_ABOUT THIS EXERCISE:_
From the line containing "- Java - Faker를" down to the last line of the data, output each line word for word and include nothing else.

--------------------------------------------------

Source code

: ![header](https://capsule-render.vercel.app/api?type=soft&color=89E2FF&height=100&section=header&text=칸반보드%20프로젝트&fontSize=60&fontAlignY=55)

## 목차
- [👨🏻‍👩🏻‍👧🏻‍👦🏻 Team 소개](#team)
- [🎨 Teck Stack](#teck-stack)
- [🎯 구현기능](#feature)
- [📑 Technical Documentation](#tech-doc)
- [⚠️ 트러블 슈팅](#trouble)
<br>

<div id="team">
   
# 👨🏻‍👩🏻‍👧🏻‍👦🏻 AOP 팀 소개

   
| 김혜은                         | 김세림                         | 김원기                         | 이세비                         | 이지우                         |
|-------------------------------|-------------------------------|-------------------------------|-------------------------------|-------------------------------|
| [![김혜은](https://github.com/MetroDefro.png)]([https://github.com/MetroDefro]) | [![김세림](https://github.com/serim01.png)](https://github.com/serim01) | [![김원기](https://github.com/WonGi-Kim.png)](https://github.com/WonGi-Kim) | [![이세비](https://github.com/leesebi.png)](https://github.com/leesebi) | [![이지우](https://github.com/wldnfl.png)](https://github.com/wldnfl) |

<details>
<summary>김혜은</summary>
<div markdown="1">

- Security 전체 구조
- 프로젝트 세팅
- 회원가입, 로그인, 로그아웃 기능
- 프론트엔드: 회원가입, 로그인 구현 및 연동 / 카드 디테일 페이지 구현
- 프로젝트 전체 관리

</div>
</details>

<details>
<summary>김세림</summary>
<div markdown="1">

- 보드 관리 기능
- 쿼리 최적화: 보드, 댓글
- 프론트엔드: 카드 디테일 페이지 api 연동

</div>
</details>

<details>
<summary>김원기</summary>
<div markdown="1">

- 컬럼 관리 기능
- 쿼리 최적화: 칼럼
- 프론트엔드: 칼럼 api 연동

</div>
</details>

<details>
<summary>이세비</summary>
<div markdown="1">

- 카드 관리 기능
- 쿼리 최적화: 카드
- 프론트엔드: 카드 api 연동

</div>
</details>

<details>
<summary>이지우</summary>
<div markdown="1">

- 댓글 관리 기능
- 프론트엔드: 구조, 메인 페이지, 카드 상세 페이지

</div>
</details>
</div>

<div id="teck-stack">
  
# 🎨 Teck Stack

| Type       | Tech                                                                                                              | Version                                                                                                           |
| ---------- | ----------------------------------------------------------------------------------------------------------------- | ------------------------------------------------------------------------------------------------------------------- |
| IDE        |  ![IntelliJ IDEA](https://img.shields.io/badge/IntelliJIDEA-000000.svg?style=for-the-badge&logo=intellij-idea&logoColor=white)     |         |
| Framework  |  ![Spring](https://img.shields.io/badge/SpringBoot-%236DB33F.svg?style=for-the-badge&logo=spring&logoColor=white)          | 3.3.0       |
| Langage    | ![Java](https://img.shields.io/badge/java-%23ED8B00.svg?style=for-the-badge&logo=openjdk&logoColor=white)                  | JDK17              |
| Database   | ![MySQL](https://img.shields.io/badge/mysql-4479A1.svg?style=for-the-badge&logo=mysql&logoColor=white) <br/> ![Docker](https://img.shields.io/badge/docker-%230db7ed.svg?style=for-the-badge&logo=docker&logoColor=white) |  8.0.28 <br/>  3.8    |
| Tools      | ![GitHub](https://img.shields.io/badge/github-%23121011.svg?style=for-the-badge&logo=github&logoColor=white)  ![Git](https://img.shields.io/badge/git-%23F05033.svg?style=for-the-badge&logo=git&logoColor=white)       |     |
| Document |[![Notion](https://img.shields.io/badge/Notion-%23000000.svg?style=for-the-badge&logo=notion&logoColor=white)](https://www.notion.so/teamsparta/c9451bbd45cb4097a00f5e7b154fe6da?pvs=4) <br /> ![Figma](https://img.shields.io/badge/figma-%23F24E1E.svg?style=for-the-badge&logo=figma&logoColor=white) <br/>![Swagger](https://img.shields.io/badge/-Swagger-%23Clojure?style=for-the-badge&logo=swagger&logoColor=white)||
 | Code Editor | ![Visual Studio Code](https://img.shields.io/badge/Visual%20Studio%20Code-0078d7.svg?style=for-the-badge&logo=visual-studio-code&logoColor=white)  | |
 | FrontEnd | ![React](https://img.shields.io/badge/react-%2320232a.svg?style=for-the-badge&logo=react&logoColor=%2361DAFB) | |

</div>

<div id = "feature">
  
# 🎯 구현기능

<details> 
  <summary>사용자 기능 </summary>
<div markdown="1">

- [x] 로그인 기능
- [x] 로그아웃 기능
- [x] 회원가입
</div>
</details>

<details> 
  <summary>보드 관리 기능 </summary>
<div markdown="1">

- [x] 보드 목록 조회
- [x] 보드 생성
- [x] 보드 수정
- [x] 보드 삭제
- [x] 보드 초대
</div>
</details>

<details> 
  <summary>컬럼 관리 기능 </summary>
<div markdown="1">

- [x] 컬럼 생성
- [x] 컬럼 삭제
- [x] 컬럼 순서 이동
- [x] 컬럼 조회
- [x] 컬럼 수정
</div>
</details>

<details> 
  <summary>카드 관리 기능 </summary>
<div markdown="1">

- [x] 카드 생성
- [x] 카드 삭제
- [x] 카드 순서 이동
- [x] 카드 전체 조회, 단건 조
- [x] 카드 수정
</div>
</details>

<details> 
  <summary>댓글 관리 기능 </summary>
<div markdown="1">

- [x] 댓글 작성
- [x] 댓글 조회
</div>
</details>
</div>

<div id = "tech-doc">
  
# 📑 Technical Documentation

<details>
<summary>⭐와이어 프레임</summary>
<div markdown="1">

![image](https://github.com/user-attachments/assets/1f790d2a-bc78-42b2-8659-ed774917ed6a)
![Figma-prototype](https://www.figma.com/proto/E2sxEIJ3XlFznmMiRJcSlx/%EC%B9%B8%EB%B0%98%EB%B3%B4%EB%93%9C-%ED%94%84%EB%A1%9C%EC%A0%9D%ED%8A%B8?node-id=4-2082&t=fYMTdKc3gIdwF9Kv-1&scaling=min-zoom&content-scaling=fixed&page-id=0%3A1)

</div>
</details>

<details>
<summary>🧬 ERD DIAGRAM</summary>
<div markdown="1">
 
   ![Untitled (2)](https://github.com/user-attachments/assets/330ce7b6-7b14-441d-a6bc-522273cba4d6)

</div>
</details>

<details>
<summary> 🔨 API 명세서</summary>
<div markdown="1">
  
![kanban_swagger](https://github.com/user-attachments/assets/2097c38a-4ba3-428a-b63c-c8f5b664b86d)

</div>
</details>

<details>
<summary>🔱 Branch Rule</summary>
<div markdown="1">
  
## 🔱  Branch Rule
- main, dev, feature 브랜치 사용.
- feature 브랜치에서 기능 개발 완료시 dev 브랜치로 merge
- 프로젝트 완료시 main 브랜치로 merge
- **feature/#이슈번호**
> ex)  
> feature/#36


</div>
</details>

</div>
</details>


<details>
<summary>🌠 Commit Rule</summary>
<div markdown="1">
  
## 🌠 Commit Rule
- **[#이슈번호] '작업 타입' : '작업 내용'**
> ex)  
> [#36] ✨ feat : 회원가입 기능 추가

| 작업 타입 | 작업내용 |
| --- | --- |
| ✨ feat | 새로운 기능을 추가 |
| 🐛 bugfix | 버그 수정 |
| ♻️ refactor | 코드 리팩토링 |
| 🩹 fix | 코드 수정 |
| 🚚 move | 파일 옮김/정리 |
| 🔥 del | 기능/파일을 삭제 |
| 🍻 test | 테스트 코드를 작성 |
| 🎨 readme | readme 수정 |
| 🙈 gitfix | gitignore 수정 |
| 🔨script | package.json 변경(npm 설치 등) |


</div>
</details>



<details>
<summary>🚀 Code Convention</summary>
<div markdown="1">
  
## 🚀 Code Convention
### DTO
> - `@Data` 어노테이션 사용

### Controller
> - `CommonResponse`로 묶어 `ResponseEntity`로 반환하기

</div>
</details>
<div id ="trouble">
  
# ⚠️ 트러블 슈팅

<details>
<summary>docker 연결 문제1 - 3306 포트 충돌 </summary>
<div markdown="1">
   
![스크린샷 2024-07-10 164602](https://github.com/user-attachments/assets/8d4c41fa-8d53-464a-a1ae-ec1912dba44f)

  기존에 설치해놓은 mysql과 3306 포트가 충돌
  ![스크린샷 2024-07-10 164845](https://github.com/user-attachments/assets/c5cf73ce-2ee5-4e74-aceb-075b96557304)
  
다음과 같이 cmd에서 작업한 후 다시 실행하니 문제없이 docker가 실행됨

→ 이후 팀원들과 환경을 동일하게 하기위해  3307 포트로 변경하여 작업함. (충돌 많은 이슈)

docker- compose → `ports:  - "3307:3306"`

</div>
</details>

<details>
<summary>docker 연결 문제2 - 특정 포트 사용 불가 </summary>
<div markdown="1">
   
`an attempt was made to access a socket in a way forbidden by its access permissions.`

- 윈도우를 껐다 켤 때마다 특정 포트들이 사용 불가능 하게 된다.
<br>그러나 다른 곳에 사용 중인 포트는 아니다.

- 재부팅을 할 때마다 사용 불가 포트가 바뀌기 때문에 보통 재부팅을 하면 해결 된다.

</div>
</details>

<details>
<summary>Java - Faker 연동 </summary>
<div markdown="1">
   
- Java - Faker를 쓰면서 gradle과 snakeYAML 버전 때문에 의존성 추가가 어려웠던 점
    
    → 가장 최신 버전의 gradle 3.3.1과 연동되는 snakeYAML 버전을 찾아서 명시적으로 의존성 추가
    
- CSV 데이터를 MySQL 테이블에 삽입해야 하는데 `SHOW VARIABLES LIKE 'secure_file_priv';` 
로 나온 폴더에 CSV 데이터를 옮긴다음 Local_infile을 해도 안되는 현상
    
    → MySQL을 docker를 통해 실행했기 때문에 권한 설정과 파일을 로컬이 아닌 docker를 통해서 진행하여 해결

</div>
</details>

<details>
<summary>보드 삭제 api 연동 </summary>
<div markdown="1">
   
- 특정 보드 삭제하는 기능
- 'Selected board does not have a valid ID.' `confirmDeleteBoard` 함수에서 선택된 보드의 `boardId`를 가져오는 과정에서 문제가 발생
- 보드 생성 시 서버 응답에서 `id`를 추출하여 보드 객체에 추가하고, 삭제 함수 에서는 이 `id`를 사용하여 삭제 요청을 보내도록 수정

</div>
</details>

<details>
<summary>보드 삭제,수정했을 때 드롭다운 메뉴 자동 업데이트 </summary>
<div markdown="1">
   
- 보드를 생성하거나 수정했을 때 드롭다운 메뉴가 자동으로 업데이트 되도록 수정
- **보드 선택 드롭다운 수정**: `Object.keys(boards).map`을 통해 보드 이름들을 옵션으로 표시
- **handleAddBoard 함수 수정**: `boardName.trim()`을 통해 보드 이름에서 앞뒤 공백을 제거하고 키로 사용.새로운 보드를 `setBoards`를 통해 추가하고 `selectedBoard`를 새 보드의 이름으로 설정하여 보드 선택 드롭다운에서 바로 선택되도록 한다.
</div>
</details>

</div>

--------------------------------------------------

_SOLUTION TO THE PROBLEM:_
- Java - Faker를 쓰면서 gradle과 snakeYAML 버전 때문에 의존성 추가가 어려웠던 점
    
    → 가장 최신 버전의 gradle 3.3.1과 연동되는 snakeYAML 버전을 찾아서 명시적으로 의존성 추가
    
- CSV 데이터를 MySQL 테이블에 삽입해야 하는데 `SHOW VARIABLES LIKE 'secure_file_priv';` 
로 나온 폴더에 CSV 데이터를 옮긴다음 Local_infile을 해도 안되는 현상
    
    → MySQL을 docker를 통해 실행했기 때문에 권한 설정과 파일을 로컬이 아닌 docker를 통해서 진행하여 해결

</div>
</details>

<details>
<summary>보드 삭제 api 연동 </summary>
<div markdown="1">
   
- 특정 보드 삭제하는 기능
- 'Selected board does not have a valid ID.' `confirmDeleteBoard` 함수에서 선택된 보드의 `boardId`를 가져오는 과정에서 문제가 발생
- 보드 생성 시 서버 응답에서 `id`를 추출하여 보드 객체에 추가하고, 삭제 함수 에서는 이 `id`를 사용하여 삭제 요청을 보내도록 수정

</div>
</details>

<details>
<summary>보드 삭제,수정했을 때 드롭다운 메뉴 자동 업데이트 </summary>
<div markdown="1">
   
- 보드를 생성하거나 수정했을 때 드롭다운 메뉴가 자동으로 업데이트 되도록 수정
- **보드 선택 드롭다운 수정**: `Object.keys(boards).map`을 통해 보드 이름들을 옵션으로 표시
- **handleAddBoard 함수 수정**: `boardName.trim()`을 통해 보드 이름에서 앞뒤 공백을 제거하고 키로 사용.새로운 보드를 `setBoards`를 통해 추가하고 `selectedBoard`를 새 보드의 이름으로 설정하여 보드 선택 드롭다운에서 바로 선택되도록 한다.
</div>
</details>

</div>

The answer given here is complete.